19.1.16

LAS PUERTAS DE LA CONFUSIÓN

Jean-Léon Gérôme, Diógenes
Todos los animales domesticables se asemejan; cada animal no domesticable es no domesticable a su modo.
Jared DIAMOND
Armas, gérmenes y acero

Aunque en el foro, fácilmente desaforado, del fuero interno no seamos escasos quienes nos sentimos línea dactilar recorriendo los pliegues biográficos de solitarios como Kafka, Pessoa, Beckett y tantos espíritus descarnados a fuerza de trasegar lucidez (autores en ocasiones célebres en fase previa a la póstuma por venganza o por malentendido de sus coetáneos), lo propio de la edad democrática es convertir en desviaciones mentales las evidencias del espanto que la realidad emplea como materia prima de su construcción. Fuera de las normalidades autoexplotables de las cuales dependen los adictos al ego para reptar y liberado, no pronto asoma la desazón, del ornamento de personajes que inspiran nulidad, el refugio del solitario radica preferentemente en la ironía, inmanente astucia del desapego —«es más humano mofarse de la vida que llorarla», leemos en Séneca— que lo distancia de la locura hacia la que es conducido por la misma maquinaria detectada donde los abonados al inventario de convenciones y cromosomas solo quieren registrar espléndidas razones. Con todo, como la seducción frustrada termina transformándose en agresión y la agresión civilizada empieza por la homologación, la referida maquinaria está provista de una plasticidad simbólica capaz de concitar contra el menor intento de desmontarla los ingredientes proclives al quijotesco guirigay entre lo literal y lo literario, de modo que cuanto mayores sean las dotes intelectuales invertidas en el denuedo de desafiarla, más peligroso resultará señalar en los sucesos patentes el imperio latente de lo grotesco. Bien sabía Petronio que en sociedad «todo el mundo cierra los ojos y se dedica a contar su dinero», y mientras los indignos de conocer la verdad sufran como una ofensa la penetración en el orden cuyas falsedades custodian, cabe esperar de ellos algo más feo que una respuesta lógica para empaquetar, en la condición de mixtificador, a cualquiera que se proponga desenterrar las pruebas de una ficción metódica con efectos de proporciones criminales.
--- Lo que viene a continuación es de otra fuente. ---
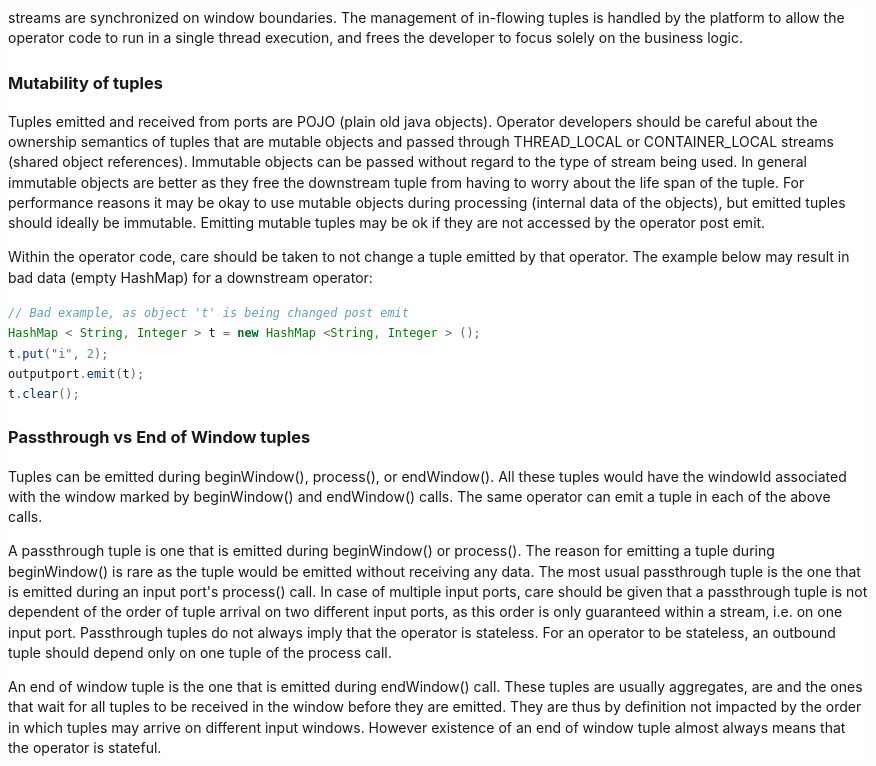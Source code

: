 streams are synchronized on window boundaries. The management of
in-flowing tuples is handled by the platform to allow the operator code
to run in a single thread execution, and frees the developer to focus
solely on the business logic.

### Mutability of tuples


Tuples emitted and received from ports are POJO (plain old java
objects). Operator developers should be careful about the ownership
semantics of tuples that are mutable objects and passed through
THREAD\_LOCAL or CONTAINER\_LOCAL streams (shared object references).
Immutable objects can be passed without regard to the type of stream
being used. In general immutable objects are better as they free the
downstream tuple from having to worry about the life span of the tuple.
For performance reasons it may be okay to use mutable objects during
processing (internal data of the objects), but emitted tuples should
ideally be immutable. Emitting mutable tuples may be ok if they are not
accessed by the operator post emit.

Within the operator code, care should be taken to not change a tuple
emitted by that operator. The example below may result in bad data
(empty HashMap) for a downstream operator:

``` java
// Bad example, as object 't' is being changed post emit
HashMap < String, Integer > t = new HashMap <String, Integer > ();
t.put("i", 2);
outputport.emit(t);
t.clear();

```

### Passthrough vs End of Window tuples


Tuples can be emitted during beginWindow(), process(), or endWindow().
All these tuples would have the windowId associated with the window
marked by beginWindow() and endWindow() calls. The same operator can
emit a tuple in each of the above calls.

A passthrough tuple is one that is emitted during beginWindow() or
process(). The reason for emitting a tuple during beginWindow() is rare
as the tuple would be emitted without receiving any data. The most usual
passthrough tuple is the one that is emitted during an input port's
process() call. In case of multiple input ports, care should be given
that a passthrough tuple is not dependent of the order of tuple arrival
on two different input ports, as this order is only guaranteed within a
stream, i.e. on one input port. Passthrough tuples do not always imply
that the operator is stateless. For an operator to be stateless, an
outbound tuple should depend only on one tuple of the process call.

An end of window tuple is the one that is emitted during endWindow()
call. These tuples are usually aggregates, are and the ones that wait
for all tuples to be received in the window before they are emitted.
They are thus by definition not impacted by the order in which tuples
may arrive on different input windows. However existence of an end of
window tuple almost always means that the operator is stateful.
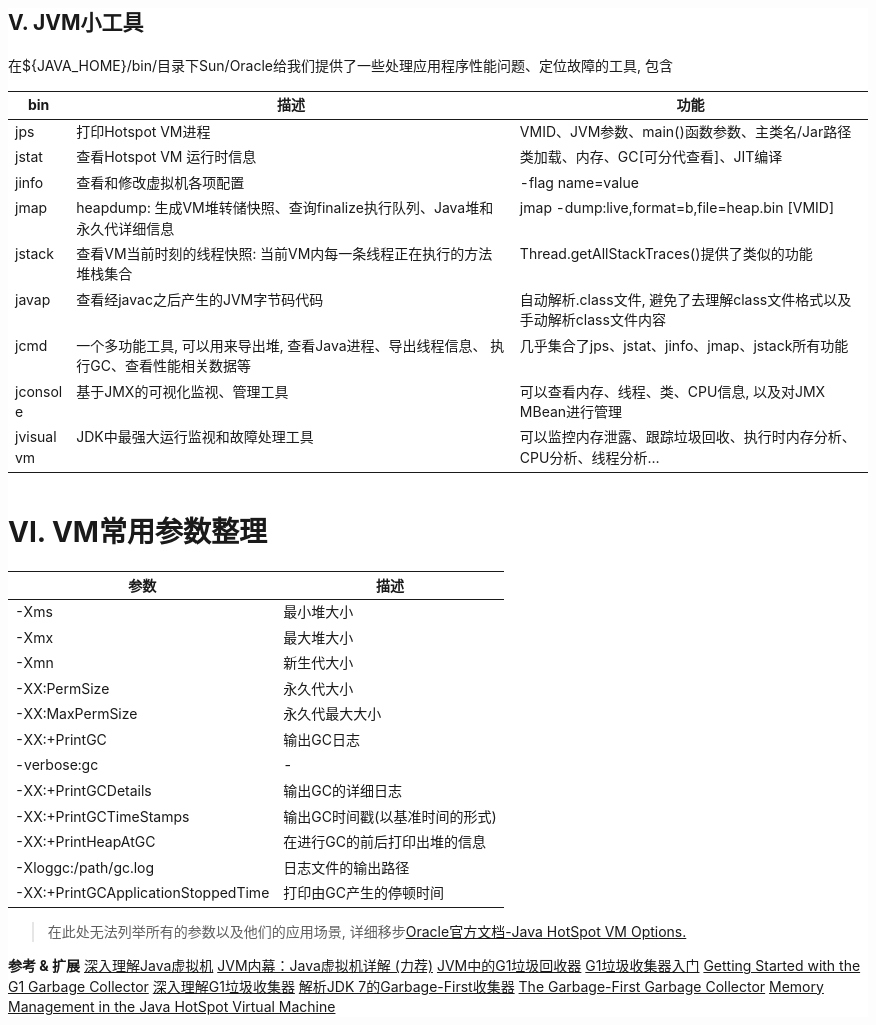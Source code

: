 ## V. JVM小工具 ##
在${JAVA_HOME}/bin/目录下Sun/Oracle给我们提供了一些处理应用程序性能问题、定位故障的工具, 包含

| bin	| 描述	| 功能 |
| ----- | ----- | ----- |
| jps	| 打印Hotspot VM进程	| VMID、JVM参数、main()函数参数、主类名/Jar路径
| jstat	| 查看Hotspot VM 运行时信息	| 类加载、内存、GC[可分代查看]、JIT编译
| jinfo	| 查看和修改虚拟机各项配置	| -flag name=value
| jmap	| heapdump: 生成VM堆转储快照、查询finalize执行队列、Java堆和永久代详细信息	| jmap -dump:live,format=b,file=heap.bin [VMID]
| jstack	| 查看VM当前时刻的线程快照: 当前VM内每一条线程正在执行的方法堆栈集合	| Thread.getAllStackTraces()提供了类似的功能
| javap	| 查看经javac之后产生的JVM字节码代码	| 自动解析.class文件, 避免了去理解class文件格式以及手动解析class文件内容
| jcmd	| 一个多功能工具, 可以用来导出堆, 查看Java进程、导出线程信息、 执行GC、查看性能相关数据等	| 几乎集合了jps、jstat、jinfo、jmap、jstack所有功能
| jconsole	| 基于JMX的可视化监视、管理工具	| 可以查看内存、线程、类、CPU信息, 以及对JMX MBean进行管理
| jvisualvm	| JDK中最强大运行监视和故障处理工具	| 可以监控内存泄露、跟踪垃圾回收、执行时内存分析、CPU分析、线程分析…
# VI. VM常用参数整理 #
| 参数	| 描述 |
| ----- | ----- |
| -Xms	| 最小堆大小 |
| -Xmx	| 最大堆大小 |
| -Xmn	| 新生代大小 |
| -XX:PermSize	| 永久代大小 |
| -XX:MaxPermSize	| 永久代最大大小 |
| -XX:+PrintGC	| 输出GC日志 |
| -verbose:gc	| - |
| -XX:+PrintGCDetails	| 输出GC的详细日志 |
| -XX:+PrintGCTimeStamps	| 输出GC时间戳(以基准时间的形式) |
| -XX:+PrintHeapAtGC	| 在进行GC的前后打印出堆的信息 |
| -Xloggc:/path/gc.log	| 日志文件的输出路径 |
| -XX:+PrintGCApplicationStoppedTime	| 打印由GC产生的停顿时间 |

> 在此处无法列举所有的参数以及他们的应用场景, 详细移步[Oracle官方文档-Java HotSpot VM Options.](http://www.oracle.com/technetwork/java/javase/tech/vmoptions-jsp-140102.html)

**参考 & 扩展**
[深入理解Java虚拟机](https://book.douban.com/subject/24722612/)
[JVM内幕：Java虚拟机详解 (力荐)](http://www.importnew.com/17770.html)
[JVM中的G1垃圾回收器](http://www.importnew.com/15311.html)
[G1垃圾收集器入门](http://blog.csdn.net/renfufei/article/details/41897113)
[Getting Started with the G1 Garbage Collector](http://www.oracle.com/webfolder/technetwork/tutorials/obe/java/G1GettingStarted/index.html)
[深入理解G1垃圾收集器](http://ifeve.com/%E6%B7%B1%E5%85%A5%E7%90%86%E8%A7%A3g1%E5%9E%83%E5%9C%BE%E6%94%B6%E9%9B%86%E5%99%A8/)
[解析JDK 7的Garbage-First收集器](http://www.infoq.com/cn/articles/jdk7-garbage-first-collector)
[The Garbage-First Garbage Collector](http://www.oracle.com/technetwork/java/javase/tech/g1-intro-jsp-135488.html)
[Memory Management in the Java HotSpot Virtual Machine](http://www.oracle.com/technetwork/java/javase/memorymanagement-whitepaper-150215.pdf)
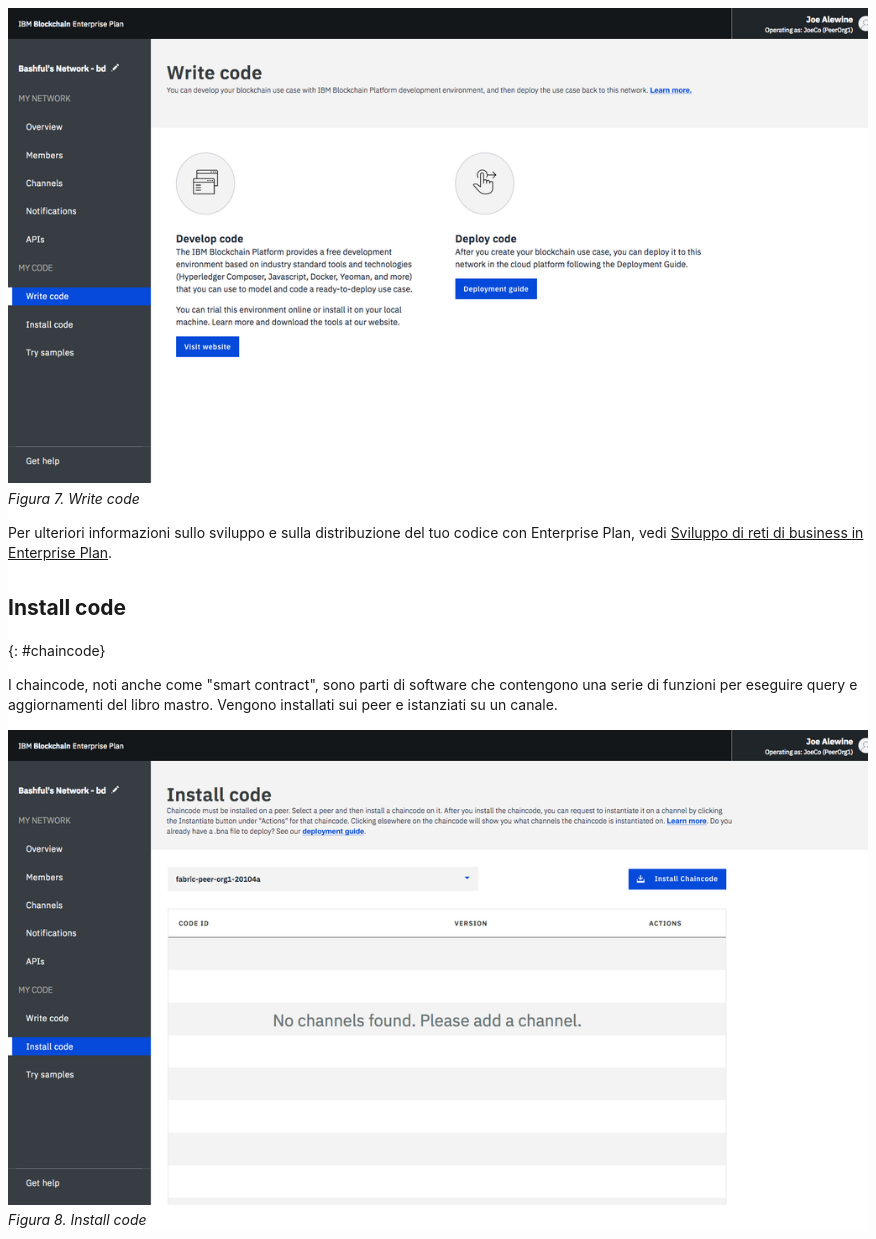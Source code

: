 ![Write code](images/write_code.png "Write code")
*Figura 7. Write code*

Per ulteriori informazioni sullo sviluppo e sulla distribuzione del tuo codice con Enterprise Plan, vedi [Sviluppo di reti di business in Enterprise Plan](develop_enterprise.html).


## Install code
{: #chaincode}

I chaincode, noti anche come "smart contract", sono parti di software che contengono una serie di funzioni per eseguire query e aggiornamenti del libro mastro. Vengono installati sui peer e istanziati su un canale.

![Install code](images/chaincode_install_overview.png "Install code")
*Figura 8. Install code*
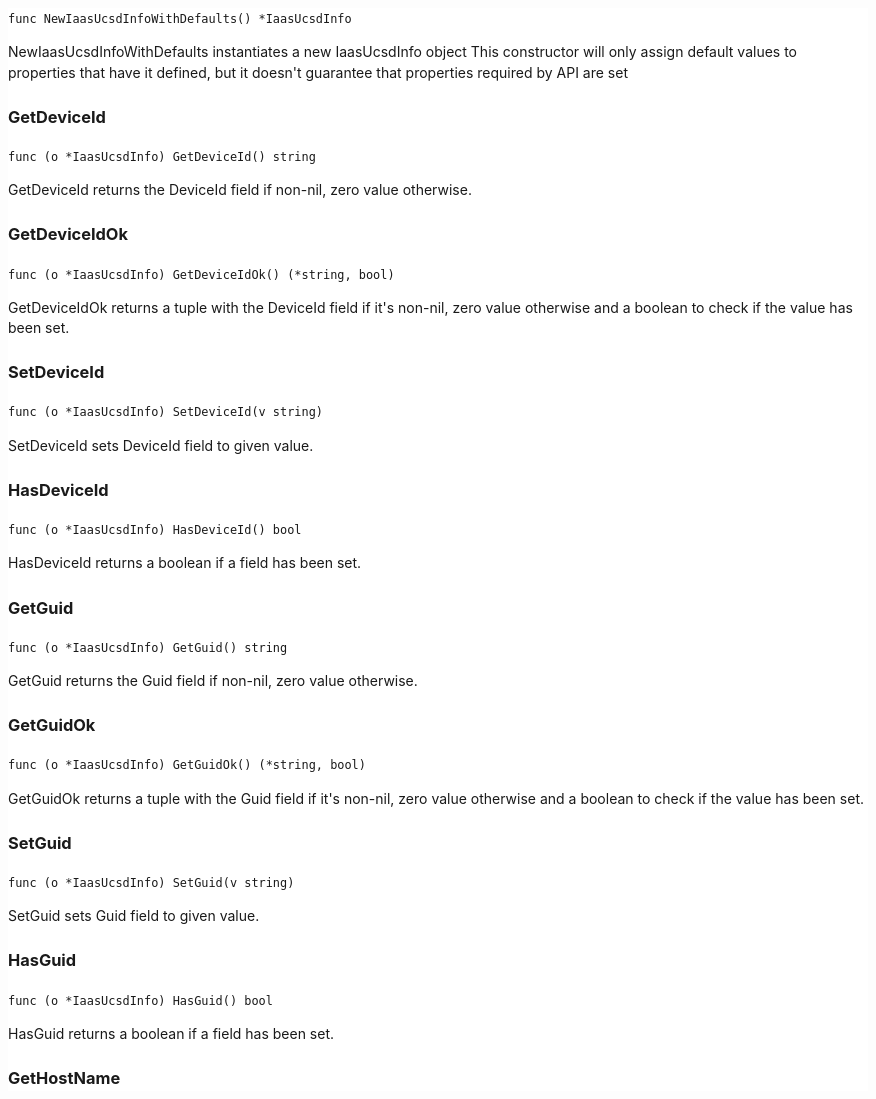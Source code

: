 `func NewIaasUcsdInfoWithDefaults() *IaasUcsdInfo`

NewIaasUcsdInfoWithDefaults instantiates a new IaasUcsdInfo object
This constructor will only assign default values to properties that have it defined,
but it doesn't guarantee that properties required by API are set

### GetDeviceId

`func (o *IaasUcsdInfo) GetDeviceId() string`

GetDeviceId returns the DeviceId field if non-nil, zero value otherwise.

### GetDeviceIdOk

`func (o *IaasUcsdInfo) GetDeviceIdOk() (*string, bool)`

GetDeviceIdOk returns a tuple with the DeviceId field if it's non-nil, zero value otherwise
and a boolean to check if the value has been set.

### SetDeviceId

`func (o *IaasUcsdInfo) SetDeviceId(v string)`

SetDeviceId sets DeviceId field to given value.

### HasDeviceId

`func (o *IaasUcsdInfo) HasDeviceId() bool`

HasDeviceId returns a boolean if a field has been set.

### GetGuid

`func (o *IaasUcsdInfo) GetGuid() string`

GetGuid returns the Guid field if non-nil, zero value otherwise.

### GetGuidOk

`func (o *IaasUcsdInfo) GetGuidOk() (*string, bool)`

GetGuidOk returns a tuple with the Guid field if it's non-nil, zero value otherwise
and a boolean to check if the value has been set.

### SetGuid

`func (o *IaasUcsdInfo) SetGuid(v string)`

SetGuid sets Guid field to given value.

### HasGuid

`func (o *IaasUcsdInfo) HasGuid() bool`

HasGuid returns a boolean if a field has been set.

### GetHostName
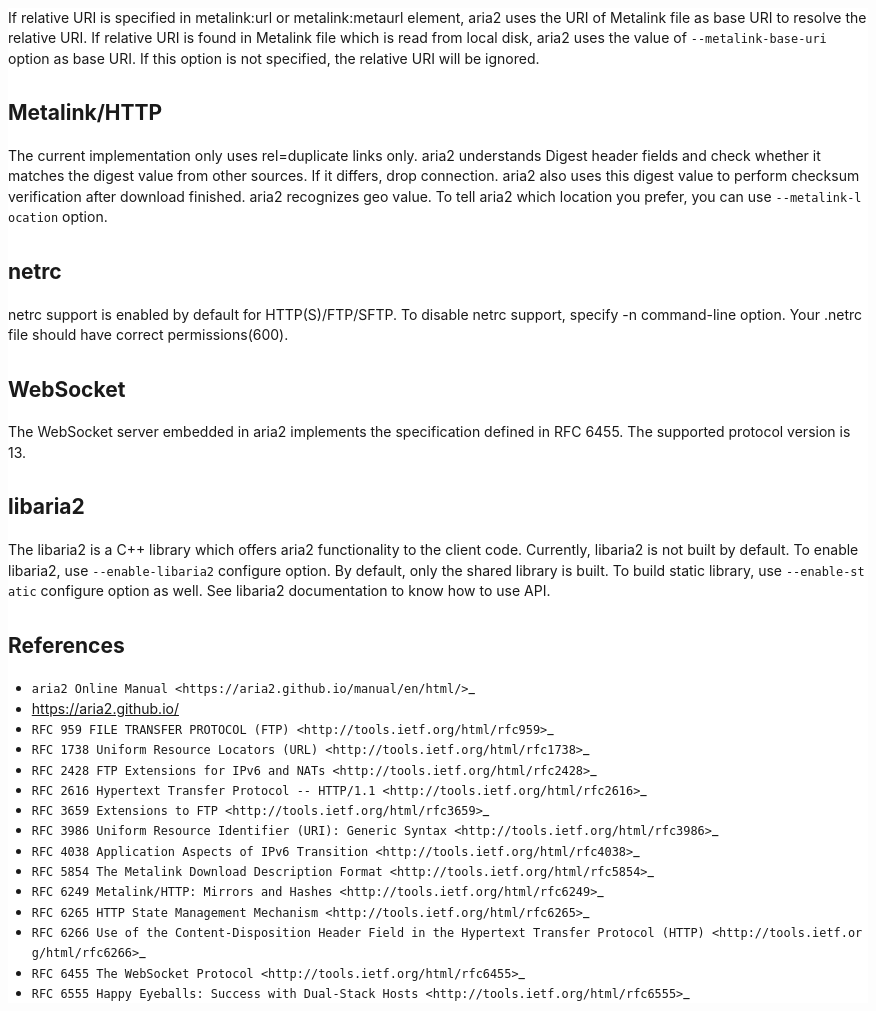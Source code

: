 If relative URI is specified in metalink:url or metalink:metaurl
element, aria2 uses the URI of Metalink file as base URI to resolve
the relative URI. If relative URI is found in Metalink file which is
read from local disk, aria2 uses the value of ``--metalink-base-uri``
option as base URI. If this option is not specified, the relative URI
will be ignored.

Metalink/HTTP
-------------

The current implementation only uses rel=duplicate links only.  aria2
understands Digest header fields and check whether it matches the
digest value from other sources. If it differs, drop connection.
aria2 also uses this digest value to perform checksum verification
after download finished. aria2 recognizes geo value. To tell aria2
which location you prefer, you can use ``--metalink-location`` option.

netrc
-----

netrc support is enabled by default for HTTP(S)/FTP/SFTP.  To disable
netrc support, specify -n command-line option.  Your .netrc file
should have correct permissions(600).

WebSocket
---------

The WebSocket server embedded in aria2 implements the specification
defined in RFC 6455. The supported protocol version is 13.

libaria2
--------

The libaria2 is a C++ library which offers aria2 functionality to the
client code. Currently, libaria2 is not built by default. To enable
libaria2, use ``--enable-libaria2`` configure option.  By default,
only the shared library is built. To build static library, use
``--enable-static`` configure option as well. See libaria2
documentation to know how to use API.

References
----------

* `aria2 Online Manual <https://aria2.github.io/manual/en/html/>`_
* https://aria2.github.io/
* `RFC 959 FILE TRANSFER PROTOCOL (FTP) <http://tools.ietf.org/html/rfc959>`_
* `RFC 1738 Uniform Resource Locators (URL) <http://tools.ietf.org/html/rfc1738>`_
* `RFC 2428 FTP Extensions for IPv6 and NATs <http://tools.ietf.org/html/rfc2428>`_
* `RFC 2616 Hypertext Transfer Protocol -- HTTP/1.1 <http://tools.ietf.org/html/rfc2616>`_
* `RFC 3659 Extensions to FTP <http://tools.ietf.org/html/rfc3659>`_
* `RFC 3986 Uniform Resource Identifier (URI): Generic Syntax <http://tools.ietf.org/html/rfc3986>`_
* `RFC 4038 Application Aspects of IPv6 Transition <http://tools.ietf.org/html/rfc4038>`_
* `RFC 5854 The Metalink Download Description Format <http://tools.ietf.org/html/rfc5854>`_
* `RFC 6249 Metalink/HTTP: Mirrors and Hashes <http://tools.ietf.org/html/rfc6249>`_
* `RFC 6265 HTTP State Management Mechanism <http://tools.ietf.org/html/rfc6265>`_
* `RFC 6266 Use of the Content-Disposition Header Field in the Hypertext Transfer Protocol (HTTP) <http://tools.ietf.org/html/rfc6266>`_
* `RFC 6455 The WebSocket Protocol <http://tools.ietf.org/html/rfc6455>`_
* `RFC 6555 Happy Eyeballs: Success with Dual-Stack Hosts <http://tools.ietf.org/html/rfc6555>`_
Si Aldous Huxley estaba en lo cierto al indicar que «cada persona, en cada momento, es capaz de recordar cuanto le ha sucedido y de percibir cuanto está sucediendo en cualquier parte del universo»; si el cerebro, en congruencia, funciona como una especie de válvula reductora centrada en la misión de «impedir que quedemos abrumados y confundidos por esta masa de conocimientos en gran parte inútiles y sin importancia», para las proezas cumplidas de este desconcertante exceso de realidad, al contrario que para paliar el vacío de sus defectos, no existe compensación sin estolidez ni alternativa que no refuerce el mal, nunca chico, del hastío.

Llegados a las puertas de la confusión, que son tan variopintas como imaginarios las recrean, con insomnio de discernimiento o sin otra ciencia que una desenvoltura destronada de sí misma, no son precisos saltos ultradimensionales, en el escueto trayecto que media entre las membranas de la caverna y el cofre de escorias más próximo —por no decir en la aventura de salir de casa a tirar la basura—, el desencriptador audaz puede verse investido de súbito con el protagonismo de alguna herejía a la que aún no se ha exorcizado mediante el cortejo de un nombre. Por una ley que parece escrita con la tinta invisible destilada por las glándulas de una criatura abisal, es de rigor que la curiosidad no descubra arcanos, sino que sea asaltada por ellos...

Para mí, que no sé nada de casi todo, esta vida se compone de necesidades, caprichos y regalos en una forma, medida y distribución demasiado variables para dejar de prejuzgarla aleatoria en su devenir; pero lo más intrigante a partir de este planteamiento es que las necesidades tienden a volverse caprichosas, los caprichos llegan a ser cotizados como experiencias imprescindibles y el mejor regalo, a fin de cuentas, se limita a descubrirse hecho a sí mismo un don genuino, o lo que es igual, un hecho genuinamente superfluo.